Study Objectives and Overview


The presented work aims to develop and validate a simultaneous gas chromatography-tandem mass spectrometry (GC-MS/MS) method for the quantitation of six marker NDL-PCBs and sixteen PAHs in bivalve mollusks and other seafood. The method follows EU Regulations 252/2012, 1259/2011, 589/2014, 835/2011 and 836/2011, ensuring detection limits and performance meet or exceed legal requirements.

Methodology and Used Instrumentation


Sample Preparation:
  • Eight-gram seafood homogenates were alkaline hydrolyzed (KOH/MeOH), filtered and extracted with n-hexane.
  • Extracts underwent solid-phase cleanup on alumina-florisil cartridges, solvent evaporation under nitrogen and reconstitution in cyclohexane:toluene (9:1).

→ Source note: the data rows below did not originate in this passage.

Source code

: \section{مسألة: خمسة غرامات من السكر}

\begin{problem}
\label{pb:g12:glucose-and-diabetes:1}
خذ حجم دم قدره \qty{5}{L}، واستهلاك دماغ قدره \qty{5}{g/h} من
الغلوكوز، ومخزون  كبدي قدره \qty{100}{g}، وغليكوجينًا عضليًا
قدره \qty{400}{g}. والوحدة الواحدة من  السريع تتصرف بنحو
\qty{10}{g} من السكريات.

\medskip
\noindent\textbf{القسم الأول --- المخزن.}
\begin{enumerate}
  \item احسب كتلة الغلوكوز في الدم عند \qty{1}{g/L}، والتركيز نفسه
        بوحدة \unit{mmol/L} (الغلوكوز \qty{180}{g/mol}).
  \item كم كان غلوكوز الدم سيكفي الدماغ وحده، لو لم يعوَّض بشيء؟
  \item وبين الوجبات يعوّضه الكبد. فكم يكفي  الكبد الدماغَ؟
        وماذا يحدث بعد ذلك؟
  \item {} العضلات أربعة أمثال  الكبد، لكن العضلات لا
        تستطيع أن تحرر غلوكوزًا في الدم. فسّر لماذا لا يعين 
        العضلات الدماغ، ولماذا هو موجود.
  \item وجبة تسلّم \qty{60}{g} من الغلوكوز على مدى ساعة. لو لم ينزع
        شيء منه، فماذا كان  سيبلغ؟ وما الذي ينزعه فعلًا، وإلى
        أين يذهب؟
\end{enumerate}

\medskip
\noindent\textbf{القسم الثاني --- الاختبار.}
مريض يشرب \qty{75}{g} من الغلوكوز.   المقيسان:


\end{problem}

Chromatography and Detection:
  • Instrument: Bruker EVOQ GC-TQ Premium triple quadrupole MS.
  • Gas chromatograph: Bruker 436 GC with 40 m × 0.18 mm, 0.18 µm BR-PCB column.
  • Injection: 1 µL splitless on Bruker 1177 injector; He carrier gas at 0.8 mL/min; oven ramp from 70 °C to 320 °C in 50 min.
  • Mass spectrometry: Electron ionization (70 eV), MRM mode with up to three transitions per analyte; argon CID gas at 2.0 mTorr.
  • Software: Bruker MSWS 8.2.1 and TASQ 1.4 for data processing.

Main Results and Discussion


The method achieved limits of detection below 0.1 µg/kg and limits of quantitation at 0.5 µg/kg for each target PCB and PAH. Calibration curves were linear across 0.5–100 ppb (R² > 0.995; RSD < 15%). Repeatability at 0.8 µg/kg spike showed RSD < 4% for all analytes. Excellent chromatographic separation resolved critical co-eluting pairs (e.g., PCB 28/31, B(b)F/B(k)F, B(a)A/Chrysene). Robust ion-ratio stability and retention time precision met EU tolerances (±20% ion ratio; ±0.25% retention shift). Dilution of extracts by two-fold maintained detection criteria, reducing matrix effects and extending instrument uptime.

Benefits and Practical Applications


High sensitivity and selectivity allow routine 24/7 monitoring of trace levels in seafood with minimal sample injection volume (1 µL). The method’s robustness under diluted conditions decreases maintenance frequency and extends column life. Rapid run time and reliable quantitation support quality assurance in research, regulatory control and industrial testing laboratories.

Future Trends and Applications


Advances may include expanded analyte panels covering dioxin-like PCBs and emerging contaminants, integration of high-resolution MS for non-target screening, automated sample preparation workflows and AI-driven data interpretation. Portable or miniaturized GC-MS/MS systems could enable on-site seafood safety testing at aquaculture or processing facilities.

Conclusion


An optimized GC-MS/MS protocol using the Bruker EVOQ GC-TQ Premium system provides ultra-sensitive, accurate and robust detection of NDL-PCBs and PAHs in seafood. The approach complies with EU regulatory demands, offers efficient throughput and extends instrument maintenance intervals, making it suitable for routine food safety surveillance.

Reference


  • Commission Regulation (EU) No 252/2012 on methods of sampling and analysis for dioxins and PCBs in food.
  • Commission Regulation (EU) No 1259/2011 amending maximum levels for PCBs in food.
  • EFSA Scientific Report, Monitoring of non-dioxin-like PCBs in food and feed, EFSA Journal 2010;8(7):1071.
  • Commission Regulation (EU) No 835/2011 on maximum levels for PAHs in foodstuffs.
  • Commission Regulation (EU) No 836/2011 on sampling and analysis methods for PAHs in food.
  • NOAA Technical Memorandum NMFS-NWFSC-59, Extraction and GC/MS analysis of sediments and tissues, 2004.